What can you expect during the procedure?

    A sleeve gastrectomy is performed in a hospital. Depending on your condition, your hospital stay could last one to two nights.

    During the procedure

    The specifics of your surgery are determined by your circumstances as well as the practices of the hospital or doctor. Some sleeve gastrectomies are performed using traditional big (open) abdominal incisions. On the other hand, sleeve gastrectomy is often performed laparoscopically, which entails introducing small instruments through many small incisions in the upper belly.

    Before your procedure, you will be given a general anaesthetic. Anaesthesia is a medication that keeps you awake and comfortable throughout surgery. The surgeon forms a narrow sleeve by stapling the stomach vertically and removing the more comprehensive, curved section of the abdomen during sleeve gastrectomy.

    Surgery usually takes between one and two hours. You awaken in a recovery room after surgery, where medical staff monitors you for any issues.

    After the procedure

    After a sleeve gastrectomy, your diet will consist of sugar-free, noncarbonated liquids for the first seven days, pureed foods for three weeks, and conventional foods for four weeks later. For the rest of your life, you'll have to take a multivitamin twice a day, a calcium supplement once a day, and a vitamin B-12 injection once a month.

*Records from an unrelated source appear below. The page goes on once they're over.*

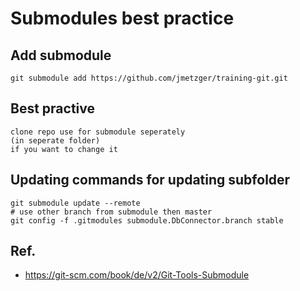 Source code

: # Submodules best practice 

## Add submodule 

```
git submodule add https://github.com/jmetzger/training-git.git
```

## Best practive 

```
clone repo use for submodule seperately
(in seperate folder)
if you want to change it
```

## Updating commands for updating subfolder 

```
git submodule update --remote 
# use other branch from submodule then master 
git config -f .gitmodules submodule.DbConnector.branch stable
```

## Ref.

  * https://git-scm.com/book/de/v2/Git-Tools-Submodule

    In the months following weight-loss surgery, you will have periodic medical appointments to monitor your health. You may require laboratory testing, bloodwork, and other procedures.

    In the first three to six months after a sleeve gastrectomy, you may notice the following changes as your body adjusts to the rapid weight loss:

  • Body ache
  • Tiredness
  • Dehydrated skin
  • Feeling cold
  • Hair loss and thinning
  • Mood swings

Results of Sleeve Gastrectomy

    Sleeve gastrectomy can help you lose weight for good. The amount of weight you lose is determined by your lifestyle changes. Within two years, you could drop up to 60% of your excess weight, if not more.

    In addition to weight loss, sleeve gastrectomy may alleviate or resolve conditions associated with obesity, such as:

  • Heart disease
  • High Blood pressure
  • High cholesterol levels
  • Obstructive sleep apnoea (OSA)
  • Diabetes mellitus type 2
  • Stroke
  • Infertility

    Sleeve gastrectomy surgery can also assist you in accomplishing ordinary everyday activities and improve your quality of life.